**WHAT YOU NEED TO DO**.
Would you please return the lines of the entries below starting at the line that has "- 1.404.624 entries in DE-EN" and ending at the line that has "- Uses tab separated input files", both included, exactly as they are?
------------------------------------------------------------------------
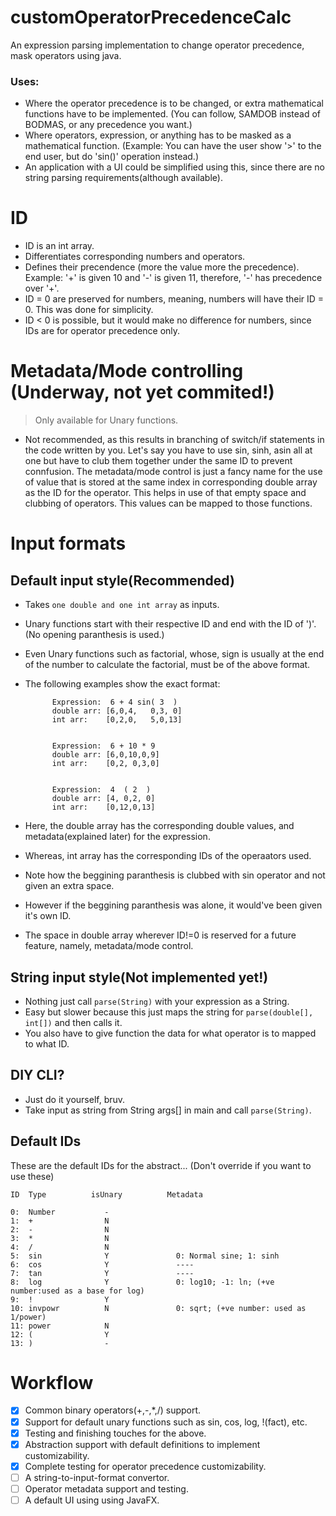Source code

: # customOperatorPrecedenceCalc
An expression parsing implementation to change operator precedence, mask operators using java.
### Uses:
  - Where the operator precedence is to be changed, or extra mathematical functions have to be implemented.
    (You can follow, SAMDOB instead of BODMAS, or any precedence you want.)
  - Where operators, expression, or anything has to be masked as a mathematical function.
    (Example: You can have the user show '>' to the end user, but do 'sin()' operation instead.)
  - An application with a UI could be simplified using this, since there are no string parsing requirements(although available).

# ID
- ID is an int array.
- Differentiates corresponding numbers and operators.
- Defines their precendence (more the value more the precedence). Example: '+' is given 10 and '-' is given 11, therefore, '-' has precedence over '+'.
- ID = 0 are preserved for numbers, meaning, numbers will have their ID = 0. This was done for simplicity.
- ID < 0 is possible, but it would make no difference for numbers, since IDs are for operator precedence only.

# Metadata/Mode controlling (Underway, not yet commited!)
> Only available for Unary functions.
- Not recommended, as this results in branching of switch/if statements in the code written by you.
Let's say you have to use sin, sinh, asin all at one but have to club them together under the same ID to prevent connfusion. The metadata/mode control is
just a fancy name for the use of value that is stored at the same index in corresponding double array as the ID for the operator. This helps in use of that
empty space and clubbing of operators. This values can be mapped to those functions.


# Input formats
## Default input style(Recommended)
  - Takes `one double and one int array` as inputs.
  - Unary functions start with their respective ID and end with the ID of ')'. (No opening paranthesis is used.)
  - Even Unary functions such as factorial, whose, sign is usually at the end of the number to calculate the factorial, must be of the above format.
  - The following examples show the exact format:

              Expression:  6 + 4 sin( 3  )
              double arr: [6,0,4,   0,3, 0]
              int arr:    [0,2,0,   5,0,13]
              
              
              Expression:  6 + 10 * 9
              double arr: [6,0,10,0,9]
              int arr:    [0,2, 0,3,0]
              
              
              Expression:  4  ( 2  )
              double arr: [4, 0,2, 0]
              int arr:    [0,12,0,13]
              
  - Here, the double array has the corresponding double values, and metadata(explained later) for the expression.
  - Whereas, int array has the corresponding IDs of the operaators used.
  - Note how the beggining paranthesis is clubbed with sin operator and not given an extra space.
  - However if the beggining paranthesis was alone, it would've been given it's own ID.
  - The space in double array wherever ID!=0 is reserved for a future feature, namely, metadata/mode control.

## String input style(Not implemented yet!)
  - Nothing just call `parse(String)` with your expression as a String.
  - Easy but slower because this just maps the string for `parse(double[], int[])` and then calls it.
  - You also have to give function the data for what operator is to mapped to what ID.

## DIY CLI?
  - Just do it yourself, bruv.
  - Take input as string from String args[] in main and call `parse(String)`.
  
## Default IDs
  These are the default IDs for the abstract... (Don't override if you want to use these)
  

    ID  Type          isUnary          Metadata
    
    0:  Number           -
    1:  +                N
    2:  -                N
    3:  *                N
    4:  /                N
    5:  sin              Y               0: Normal sine; 1: sinh
    6:  cos              Y               ----
    7:  tan              Y               ----
    8:  log              Y               0: log10; -1: ln; (+ve number:used as a base for log)
    9:  !                Y
    10: invpowr          N               0: sqrt; (+ve number: used as 1/power)
    11: power            N
    12: (                Y
    13: )                -

    
# Workflow
- [x] Common binary operators(+,-,*,/) support.
- [x] Support for default unary functions such as sin, cos, log, !(fact), etc.
- [x] Testing and finishing touches for the above.
- [x] Abstraction support with default definitions to implement customizability.
- [x] Complete testing for operator precedence customizability.
- [ ] A string-to-input-format convertor.
- [ ] Operator metadata support and testing.
- [ ] A default UI using using JavaFX.
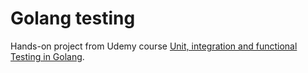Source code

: # Golang testing

Hands-on project from Udemy course [Unit, integration and functional Testing in Golang](https://www.udemy.com/share/1020jMA0QaeF1aTHg=/).

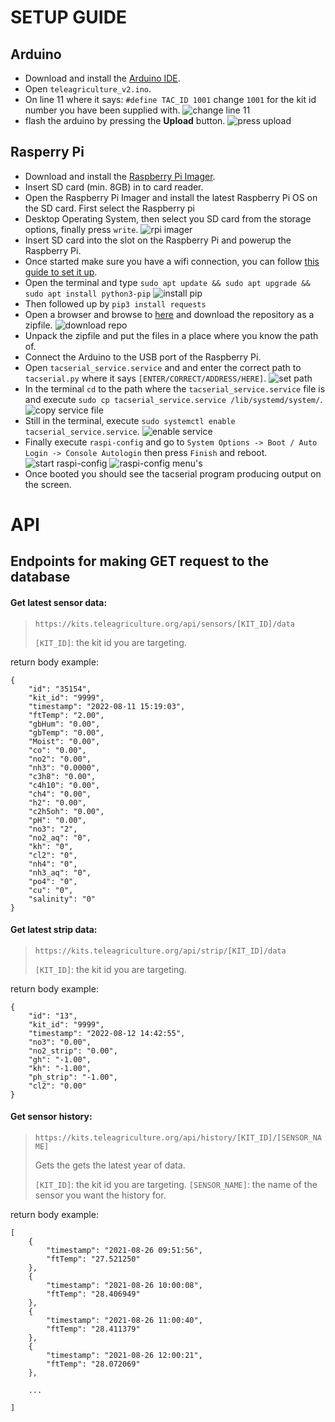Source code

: # SETUP GUIDE

## Arduino

* Download and install the [Arduino IDE](https://www.arduino.cc/en/software).
* Open `teleagriculture_v2.ino`.
* On line 11 where it says: `#define TAC_ID 1001` change `1001` for the kit id number you have been supplied with.
![change line 11](https://gitlab.com/teleagriculture/community/-/raw/main/doc/images/ard01.png)
* flash the arduino by pressing the **Upload** button.
![press upload](https://gitlab.com/teleagriculture/community/-/raw/90a191bf26f24467d258fe4d3be05e8bc58d356a/doc/images/ard02.png)


## Rasperry Pi

* Download and install the [Raspberry Pi Imager](https://www.raspberrypi.com/software/).
* Insert SD card (min. 8GB) in to card reader.
* Open the Raspberry Pi Imager and install the latest Raspberry Pi OS on the SD card. First select the Raspberry pi
* Desktop Operating System, then select you SD card from the storage options, finally press `write`.
![rpi imager](https://gitlab.com/teleagriculture/community/-/raw/main/doc/images/rpi_imager.png)
* Insert SD card into the slot on the Raspberry Pi and powerup the Raspberry Pi.
* Once started make sure you have a wifi connection, you can follow [this guide to set it up](https://www.raspberrypi.com/documentation/computers/configuration.html#using-the-desktop).
* Open the terminal and type `sudo apt update && sudo apt upgrade && sudo apt install python3-pip`
![install pip](https://gitlab.com/teleagriculture/community/-/raw/main/doc/images/rpi_install_pip.png)
* Then followed up by `pip3 install requests`
* Open a browser and browse to [here](https://gitlab.com/teleagriculture/community) and download the repository as a zipfile.
![download repo](https://gitlab.com/teleagriculture/community/-/raw/main/doc/images/download_community_repo.png)
* Unpack the zipfile and put the files in a place where you know the path of.
* Connect the Arduino to the USB port of the Raspberry Pi.
* Open `tacserial_service.service` and and enter the correct path to `tacserial.py` where it says `[ENTER/CORRECT/ADDRESS/HERE]`.
![set path](https://gitlab.com/teleagriculture/community/-/raw/main/doc/images/set_path_in_service_file.png)
* In the terminal `cd` to the path where the `tacserial_service.service` file is and execute `sudo cp tacserial_service.service /lib/systemd/system/`.
![copy service file](https://gitlab.com/teleagriculture/community/-/raw/main/doc/images/copy_service_file.png)
* Still in the terminal, execute `sudo systemctl enable tacserial_service.service`.
![enable service](https://gitlab.com/teleagriculture/community/-/raw/main/doc/images/enable_service.png)
* Finally execute `raspi-config` and go to `System Options -> Boot / Auto Login -> Console Autologin` then press `Finish` and reboot.
![start raspi-config](https://gitlab.com/teleagriculture/community/-/raw/main/doc/images/start_raspi_config.png)
![raspi-config menu's](https://gitlab.com/teleagriculture/community/-/raw/main/doc/images/raspi_config_consoleboot.png)
* Once booted you should see the tacserial program producing output on the screen.

# API

## Endpoints for making GET request to the database

#### Get latest sensor data:
>`https://kits.teleagriculture.org/api/sensors/[KIT_ID]/data`
>
>`[KIT_ID]`: the kit id you are targeting.

return body example:

	{
	    "id": "35154",
	    "kit_id": "9999",
	    "timestamp": "2022-08-11 15:19:03",
	    "ftTemp": "2.00",
	    "gbHum": "0.00",
	    "gbTemp": "0.00",
	    "Moist": "0.00",
	    "co": "0.00",
	    "no2": "0.00",
	    "nh3": "0.0000",
	    "c3h8": "0.00",
	    "c4h10": "0.00",
	    "ch4": "0.00",
	    "h2": "0.00",
	    "c2h5oh": "0.00",
	    "pH": "0.00",
	    "no3": "2",
	    "no2_aq": "0",
	    "kh": "0",
	    "cl2": "0",
	    "nh4": "0",
	    "nh3_aq": "0",
	    "po4": "0",
	    "cu": "0",
	    "salinity": "0"
	}

#### Get latest strip data:
>`https://kits.teleagriculture.org/api/strip/[KIT_ID]/data`
>
>`[KIT_ID]`: the kit id you are targeting.

return body example:

	{
	    "id": "13",
	    "kit_id": "9999",
	    "timestamp": "2022-08-12 14:42:55",
	    "no3": "0.00",
	    "no2_strip": "0.00",
	    "gh": "-1.00",
	    "kh": "-1.00",
	    "ph_strip": "-1.00",
	    "cl2": "0.00"
	}

#### Get sensor history:
>`https://kits.teleagriculture.org/api/history/[KIT_ID]/[SENSOR_NAME]`
>
>Gets the gets the latest year of data.
>
>`[KIT_ID]`: the kit id you are targeting.
>`[SENSOR_NAME]`: the name of the sensor you want the history for.

return body example:

	[
	    {
	        "timestamp": "2021-08-26 09:51:56",
	        "ftTemp": "27.521250"
	    },
	    {
	        "timestamp": "2021-08-26 10:00:08",
	        "ftTemp": "28.406949"
	    },
	    {
	        "timestamp": "2021-08-26 11:00:40",
	        "ftTemp": "28.411379"
	    },
	    {
	        "timestamp": "2021-08-26 12:00:21",
	        "ftTemp": "28.072069"
	    },

	    ...

	]


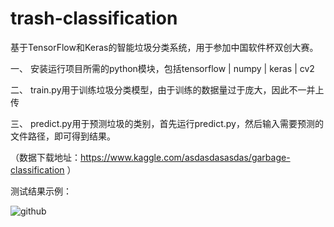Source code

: # trash-classification
基于TensorFlow和Keras的智能垃圾分类系统，用于参加中国软件杯双创大赛。

一、 安装运行项目所需的python模块，包括tensorflow | numpy | keras | cv2

二、 train.py用于训练垃圾分类模型，由于训练的数据量过于庞大，因此不一并上传

三、 predict.py用于预测垃圾的类别，首先运行predict.py，然后输入需要预测的文件路径，即可得到结果。

（数据下载地址：https://www.kaggle.com/asdasdasasdas/garbage-classification ）

测试结果示例：

![github](https://github.com/MrJoeyM/trash-classification/blob/master/%E6%B5%8B%E8%AF%95/%E6%B5%8B%E8%AF%95%E7%BB%93%E6%9E%9C%E7%A4%BA%E4%BE%8B/cardboard_test_result1.png "github")  
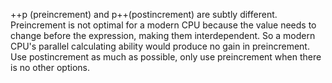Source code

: ++p (preincrement) and p++(postincrement) are subtly different. Preincrement is not optimal for a modern CPU because the value needs to change before the expression, making them interdependent. So a modern CPU's parallel calculating ability would produce no gain in preincrement. Use postincrement as much as possible, only use preincrement when there is no other options.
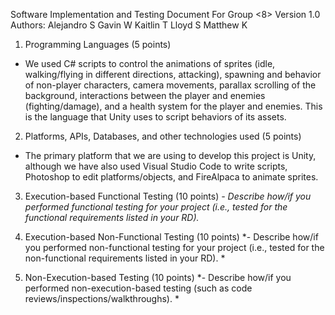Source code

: Software Implementation and Testing 
Document 
For
Group <8>
Version 1.0
Authors: 
Alejandro S
Gavin W
Kaitlin T
Lloyd S
Matthew K
1. Programming Languages (5 points)
- We used C# scripts to control the animations of sprites (idle, walking/flying in different directions, attacking), spawning and behavior of non-player characters, camera movements, parallax scrolling of the background, interactions between the player and enemies (fighting/damage), and a health system for the player and enemies. This is the language that Unity uses to script behaviors of its assets.

2. Platforms, APIs, Databases, and other technologies used (5 points)
- The primary platform that we are using to develop this project is Unity, although we have also used Visual Studio Code to write scripts, Photoshop to edit platforms/objects, and FireAlpaca to animate sprites.
 
3. Execution-based Functional Testing (10 points)
*- Describe how/if you performed functional testing for your project (i.e., tested for the functional requirements listed in your RD).*

4. Execution-based Non-Functional Testing (10 points)
*- Describe how/if you performed non-functional testing for your project (i.e., tested for the non-functional requirements listed in your RD). *

5. Non-Execution-based Testing (10 points)
*- Describe how/if you performed non-execution-based testing (such as code reviews/inspections/walkthroughs). *
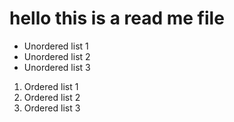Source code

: # hello this is a read me file

- Unordered list 1
- Unordered list 2
- Unordered list 3


1. Ordered list 1
2. Ordered list 2
3. Ordered list 3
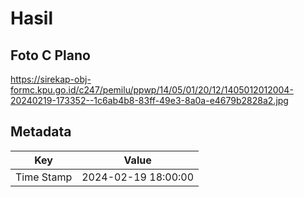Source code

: # Hasil

## Foto C Plano

https://sirekap-obj-formc.kpu.go.id/c247/pemilu/ppwp/14/05/01/20/12/1405012012004-20240219-173352--1c6ab4b8-83ff-49e3-8a0a-e4679b2828a2.jpg


## Metadata

| Key        | Value               |
| ---------- | ------------------- |
| Time Stamp | 2024-02-19 18:00:00 |



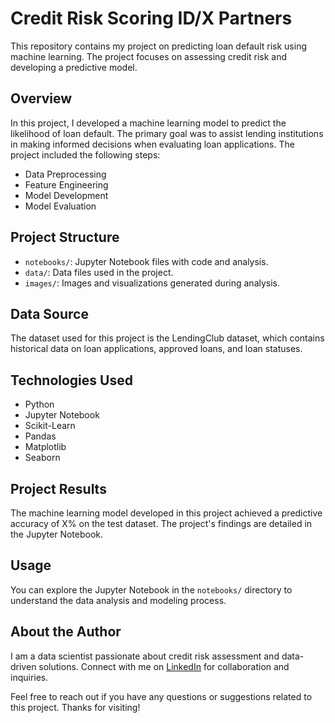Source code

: # Credit Risk Scoring ID/X Partners

This repository contains my project on predicting loan default risk using machine learning. The project focuses on assessing credit risk and developing a predictive model.

## Overview

In this project, I developed a machine learning model to predict the likelihood of loan default. The primary goal was to assist lending institutions in making informed decisions when evaluating loan applications. The project included the following steps:

- Data Preprocessing
- Feature Engineering
- Model Development
- Model Evaluation

## Project Structure

- `notebooks/`: Jupyter Notebook files with code and analysis.
- `data/`: Data files used in the project.
- `images/`: Images and visualizations generated during analysis.

## Data Source

The dataset used for this project is the LendingClub dataset, which contains historical data on loan applications, approved loans, and loan statuses.

## Technologies Used

- Python
- Jupyter Notebook
- Scikit-Learn
- Pandas
- Matplotlib
- Seaborn

## Project Results

The machine learning model developed in this project achieved a predictive accuracy of X% on the test dataset. The project's findings are detailed in the Jupyter Notebook.

## Usage

You can explore the Jupyter Notebook in the `notebooks/` directory to understand the data analysis and modeling process.

## About the Author

I am a data scientist passionate about credit risk assessment and data-driven solutions. Connect with me on [LinkedIn](linkedin-url) for collaboration and inquiries.

Feel free to reach out if you have any questions or suggestions related to this project. Thanks for visiting!

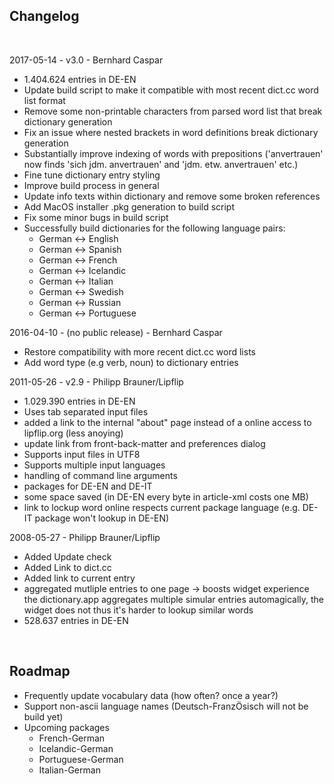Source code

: 
## Changelog

<br/>

2017-05-14 - v3.0 - Bernhard Caspar
- 1.404.624 entries in DE-EN
- Update build script to make it compatible with most recent dict.cc word list format
- Remove some non-printable characters from parsed word list that break dictionary generation
- Fix an issue where nested brackets in word definitions break dictionary generation
- Substantially improve indexing of words with prepositions ('anvertrauen' now finds 'sich jdm. anvertrauen' and 'jdm. etw. anvertrauen' etc.)
- Fine tune dictionary entry styling
- Improve build process in general
- Update info texts within dictionary and remove some broken references
- Add MacOS installer .pkg generation to build script
- Fix some minor bugs in build script
- Successfully build dictionaries for the following language pairs:
  - German <-> English
  - German <-> Spanish
  - German <-> French
  - German <-> Icelandic
  - German <-> Italian
  - German <-> Swedish
  - German <-> Russian
  - German <-> Portuguese
  
2016-04-10 - (no public release) - Bernhard Caspar
- Restore compatibility with more recent dict.cc word lists
- Add word type (e.g verb, noun) to dictionary entries

2011-05-26 - v2.9 - Philipp Brauner/Lipflip
- 1.029.390 entries in DE-EN
- Uses tab separated input files
- added a link to the internal "about" page instead of a online access
        to lipflip.org (less anoying)    
- update link from front-back-matter and preferences dialog
- Supports input files in UTF8
- Supports multiple input languages
- handling of command line arguments
- packages for DE-EN and DE-IT
- some space saved (in DE-EN every byte in article-xml costs one MB) 
- link to lockup word online respects current package language (e.g.
        DE-IT package won't lookup in DE-EN)
        
2008-05-27 - Philipp Brauner/Lipflip
- Added Update check
- Added Link to dict.cc
- Added link to current entry
- aggregated mutliple entries to one page -> boosts widget experience
        the dictionary.app aggregates multiple simular entries automagically,
        the widget does not thus it's harder to lookup similar words 
- 528.637 entries in DE-EN
    
<br/>
    
## Roadmap
- Frequently update vocabulary data (how often? once a year?)
- Support non-ascii language names (Deutsch-FranzÖsisch will not be
      build yet)
- Upcoming packages
    - French-German
    - Icelandic-German
    - Portuguese-German
    - Italian-German

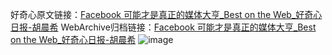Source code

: 好奇心原文链接：[Facebook 可能才是真正的媒体大亨_Best on the Web_好奇心日报-胡晨希](https://www.qdaily.com/articles/7753.html)
WebArchive归档链接：[Facebook 可能才是真正的媒体大亨_Best on the Web_好奇心日报-胡晨希](http://web.archive.org/web/20190623172850/https://www.qdaily.com/articles/7753.html)
![image](http://ww3.sinaimg.cn/large/007d5XDply1g3wjwqm349j30u026fqra)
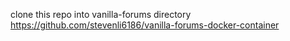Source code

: clone this repo into vanilla-forums directory
https://github.com/stevenli6186/vanilla-forums-docker-container
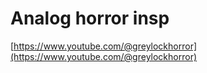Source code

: # Analog horror insp

[https://www.youtube.com/@greylockhorror](https://www.youtube.com/@greylockhorror)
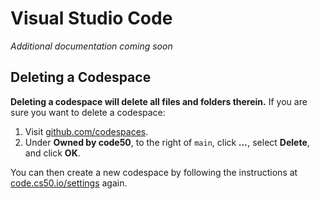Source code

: # Visual Studio Code

*Additional documentation coming soon*

## Deleting a Codespace

**Deleting a codespace will delete all files and folders therein.** If you are sure you want to delete a codespace:

1. Visit [github.com/codespaces](https://github.com/codespaces).
2. Under **Owned by code50**, to the right of `main`, click ***...***, select **Delete**, and click **OK**.

You can then create a new codespace by following the instructions at [code.cs50.io/settings](https://code.cs50.io/settings) again.
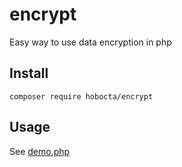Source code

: # encrypt
Easy way to use data encryption in php

## Install
`composer require hobocta/encrypt`

## Usage
See [demo.php](demo.php)
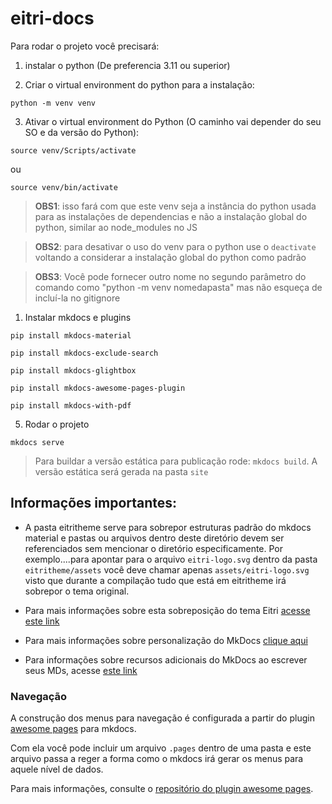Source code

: # eitri-docs

Para rodar o projeto você precisará:

1. instalar o python (De preferencia 3.11 ou superior)

2. Criar o virtual environment do python para a instalação:

`python -m venv venv`

3. Ativar o virtual environment do Python (O caminho vai depender do seu SO e da versão do Python):

`source venv/Scripts/activate`

ou

`source venv/bin/activate`

> **OBS1**: isso fará com que este venv seja a instância do python usada para as instalações de dependencias e não a instalação global do python, similar ao node_modules no JS

> **OBS2**: para desativar o uso do venv para o python use o `deactivate` voltando a considerar a instalação global do python como padrão

> **OBS3**: Você pode fornecer outro nome no segundo parâmetro do comando como "python -m venv nomedapasta" mas não esqueça de incluí-la no gitignore

1. Instalar mkdocs e plugins

`pip install mkdocs-material`

`pip install mkdocs-exclude-search`

`pip install mkdocs-glightbox`

`pip install mkdocs-awesome-pages-plugin`

`pip install mkdocs-with-pdf`

5. Rodar o projeto

`mkdocs serve`

> Para buildar a versão estática para publicação rode: `mkdocs build`. A versão estática será gerada na pasta `site`



## Informações importantes:

- A pasta eitritheme serve para sobrepor estruturas padrão do mkdocs material e pastas ou arquivos dentro deste diretório devem ser referenciados sem mencionar o diretório especificamente. Por exemplo....para apontar para o arquivo `eitri-logo.svg` dentro da pasta `eitritheme/assets` você deve chamar apenas `assets/eitri-logo.svg` visto que durante a compilação tudo que está em eitritheme irá sobrepor o tema original.

- Para mais informações sobre esta sobreposição do tema Eitri [acesse este link](https://squidfunk.github.io/mkdocs-material/customization/#extending-the-theme)

- Para mais informações sobre personalização do MkDocs [clique aqui](https://squidfunk.github.io/mkdocs-material/setup/)

- Para informações sobre recursos adicionais do MkDocs ao escrever seus MDs, acesse [este link](https://squidfunk.github.io/mkdocs-material/reference/)

### Navegação

A construção dos menus para navegação é configurada a partir do plugin [awesome pages](https://github.com/lukasgeiter/mkdocs-awesome-pages-plugin) para mkdocs.

Com ela você pode incluir um arquivo `.pages` dentro de uma pasta e este arquivo passa a reger a forma como o mkdocs irá gerar os menus para aquele nível de dados.

Para mais informações, consulte o [repositório do plugin awesome pages](https://github.com/lukasgeiter/mkdocs-awesome-pages-plugin).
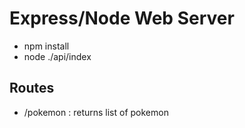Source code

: # Express/Node Web Server

* npm install
* node ./api/index


## Routes

* /pokemon : returns list of pokemon
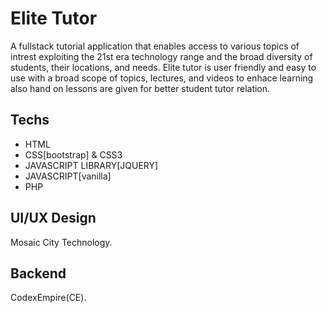 # Elite Tutor
A fullstack tutorial application that enables access to various topics of intrest exploiting the 21st era technology range and the broad diversity of students, their locations, and needs. Elite tutor is user friendly and easy to use with a broad scope of topics, lectures, and videos to enhace learning also hand on lessons are given for better student tutor relation.

## Techs
* HTML
* CSS[bootstrap] & CSS3
* JAVASCRIPT LIBRARY[JQUERY]
* JAVASCRIPT[vanilla]
* PHP

## UI/UX Design
Mosaic City Technology.

## Backend
CodexEmpire(CE).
------------------------------------------------------------------------
**TASK ANSWER**.
- 1.404.624 entries in DE-EN
- Update build script to make it compatible with most recent dict.cc word list format
- Remove some non-printable characters from parsed word list that break dictionary generation
- Fix an issue where nested brackets in word definitions break dictionary generation
- Substantially improve indexing of words with prepositions ('anvertrauen' now finds 'sich jdm. anvertrauen' and 'jdm. etw. anvertrauen' etc.)
- Fine tune dictionary entry styling
- Improve build process in general
- Update info texts within dictionary and remove some broken references
- Add MacOS installer .pkg generation to build script
- Fix some minor bugs in build script
- Successfully build dictionaries for the following language pairs:
  - German <-> English
  - German <-> Spanish
  - German <-> French
  - German <-> Icelandic
  - German <-> Italian
  - German <-> Swedish
  - German <-> Russian
  - German <-> Portuguese
  
2016-04-10 - (no public release) - Bernhard Caspar
- Restore compatibility with more recent dict.cc word lists
- Add word type (e.g verb, noun) to dictionary entries

2011-05-26 - v2.9 - Philipp Brauner/Lipflip
- 1.029.390 entries in DE-EN
- Uses tab separated input files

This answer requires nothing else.